··· Recorded information

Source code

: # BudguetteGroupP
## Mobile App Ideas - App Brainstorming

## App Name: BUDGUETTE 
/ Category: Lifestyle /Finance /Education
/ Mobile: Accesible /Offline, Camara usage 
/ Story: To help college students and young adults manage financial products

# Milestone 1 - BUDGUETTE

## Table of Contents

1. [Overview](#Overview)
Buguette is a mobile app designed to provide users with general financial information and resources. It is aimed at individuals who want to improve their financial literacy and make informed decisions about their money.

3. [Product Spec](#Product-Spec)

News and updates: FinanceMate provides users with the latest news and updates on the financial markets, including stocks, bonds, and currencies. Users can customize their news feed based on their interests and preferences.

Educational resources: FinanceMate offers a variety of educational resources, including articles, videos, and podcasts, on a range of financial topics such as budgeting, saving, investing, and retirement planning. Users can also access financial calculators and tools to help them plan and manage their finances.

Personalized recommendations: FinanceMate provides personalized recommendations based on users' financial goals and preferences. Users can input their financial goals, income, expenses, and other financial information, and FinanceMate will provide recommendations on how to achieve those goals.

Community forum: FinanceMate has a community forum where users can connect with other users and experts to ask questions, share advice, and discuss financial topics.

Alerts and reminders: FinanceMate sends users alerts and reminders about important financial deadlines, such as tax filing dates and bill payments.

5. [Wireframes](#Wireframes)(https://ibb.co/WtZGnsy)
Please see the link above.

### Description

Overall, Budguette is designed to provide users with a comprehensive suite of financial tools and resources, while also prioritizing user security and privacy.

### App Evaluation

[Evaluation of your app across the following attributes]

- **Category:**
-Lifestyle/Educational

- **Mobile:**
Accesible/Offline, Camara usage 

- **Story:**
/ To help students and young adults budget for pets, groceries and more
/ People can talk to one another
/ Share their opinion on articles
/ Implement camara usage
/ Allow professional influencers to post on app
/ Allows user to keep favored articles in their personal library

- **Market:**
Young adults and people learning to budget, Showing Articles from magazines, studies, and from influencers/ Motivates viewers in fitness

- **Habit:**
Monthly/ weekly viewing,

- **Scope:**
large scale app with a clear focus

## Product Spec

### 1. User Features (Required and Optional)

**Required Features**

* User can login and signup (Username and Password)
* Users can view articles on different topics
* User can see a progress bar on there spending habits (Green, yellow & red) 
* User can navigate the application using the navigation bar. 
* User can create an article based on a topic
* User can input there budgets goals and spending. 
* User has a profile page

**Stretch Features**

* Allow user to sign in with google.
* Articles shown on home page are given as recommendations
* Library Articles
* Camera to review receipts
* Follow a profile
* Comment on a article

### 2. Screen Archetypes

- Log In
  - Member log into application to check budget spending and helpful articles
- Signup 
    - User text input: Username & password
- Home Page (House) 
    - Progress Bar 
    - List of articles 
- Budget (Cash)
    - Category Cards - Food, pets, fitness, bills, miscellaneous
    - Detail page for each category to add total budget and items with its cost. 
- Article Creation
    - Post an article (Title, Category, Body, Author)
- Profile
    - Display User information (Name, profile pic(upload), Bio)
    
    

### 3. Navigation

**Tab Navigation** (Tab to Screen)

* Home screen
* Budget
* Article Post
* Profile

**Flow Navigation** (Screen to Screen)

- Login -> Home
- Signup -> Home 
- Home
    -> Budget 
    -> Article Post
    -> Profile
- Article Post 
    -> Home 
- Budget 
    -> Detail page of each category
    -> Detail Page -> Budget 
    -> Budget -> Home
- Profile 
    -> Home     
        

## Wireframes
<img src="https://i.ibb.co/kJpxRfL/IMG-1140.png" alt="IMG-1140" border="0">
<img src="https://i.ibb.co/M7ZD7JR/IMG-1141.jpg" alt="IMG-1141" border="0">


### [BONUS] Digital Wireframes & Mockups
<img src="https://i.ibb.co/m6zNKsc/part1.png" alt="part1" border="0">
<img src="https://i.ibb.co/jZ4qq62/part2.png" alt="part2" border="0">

······
··· Recorded information

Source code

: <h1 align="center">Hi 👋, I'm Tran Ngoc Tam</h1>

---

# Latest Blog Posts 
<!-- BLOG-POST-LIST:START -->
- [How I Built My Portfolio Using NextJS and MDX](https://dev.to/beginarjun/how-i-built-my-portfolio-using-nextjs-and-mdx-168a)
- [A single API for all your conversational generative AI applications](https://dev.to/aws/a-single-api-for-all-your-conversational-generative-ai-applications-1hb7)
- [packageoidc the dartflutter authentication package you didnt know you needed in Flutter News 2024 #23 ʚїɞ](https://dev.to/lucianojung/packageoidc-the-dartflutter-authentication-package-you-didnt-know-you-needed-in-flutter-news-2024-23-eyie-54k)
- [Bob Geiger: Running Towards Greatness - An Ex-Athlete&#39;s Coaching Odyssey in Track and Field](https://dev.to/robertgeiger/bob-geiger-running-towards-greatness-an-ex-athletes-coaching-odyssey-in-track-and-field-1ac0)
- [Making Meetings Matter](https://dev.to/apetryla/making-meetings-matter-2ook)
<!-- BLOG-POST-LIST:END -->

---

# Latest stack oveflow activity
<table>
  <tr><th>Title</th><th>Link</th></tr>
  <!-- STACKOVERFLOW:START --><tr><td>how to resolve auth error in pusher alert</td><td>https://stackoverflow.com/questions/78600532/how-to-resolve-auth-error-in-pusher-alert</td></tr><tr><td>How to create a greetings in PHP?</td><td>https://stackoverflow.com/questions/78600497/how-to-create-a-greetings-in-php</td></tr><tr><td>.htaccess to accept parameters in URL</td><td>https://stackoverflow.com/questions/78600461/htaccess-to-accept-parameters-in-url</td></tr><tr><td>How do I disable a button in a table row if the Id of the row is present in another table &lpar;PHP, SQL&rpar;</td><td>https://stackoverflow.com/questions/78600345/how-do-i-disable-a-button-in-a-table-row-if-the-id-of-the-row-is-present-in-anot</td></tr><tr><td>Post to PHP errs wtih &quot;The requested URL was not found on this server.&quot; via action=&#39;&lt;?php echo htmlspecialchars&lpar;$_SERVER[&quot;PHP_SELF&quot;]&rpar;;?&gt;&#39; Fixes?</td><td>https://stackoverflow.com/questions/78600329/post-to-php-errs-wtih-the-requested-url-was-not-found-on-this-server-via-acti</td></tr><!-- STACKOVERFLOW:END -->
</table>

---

······

» **Problem**: All that belongs in your answer is the stretch of entries above from the line with "(Tab to Screen)" through the line with "### [BONUS] Digital Wireframes & Mockups", printed exactly.

» **Exercise solution**:
**Tab Navigation** (Tab to Screen)

* Home screen
* Budget
* Article Post
* Profile

**Flow Navigation** (Screen to Screen)

- Login -> Home
- Signup -> Home 
- Home
    -> Budget 
    -> Article Post
    -> Profile
- Article Post 
    -> Home 
- Budget 
    -> Detail page of each category
    -> Detail Page -> Budget 
    -> Budget -> Home
- Profile 
    -> Home     
        

## Wireframes
<img src="https://i.ibb.co/kJpxRfL/IMG-1140.png" alt="IMG-1140" border="0">
<img src="https://i.ibb.co/M7ZD7JR/IMG-1141.jpg" alt="IMG-1141" border="0">


### [BONUS] Digital Wireframes & Mockups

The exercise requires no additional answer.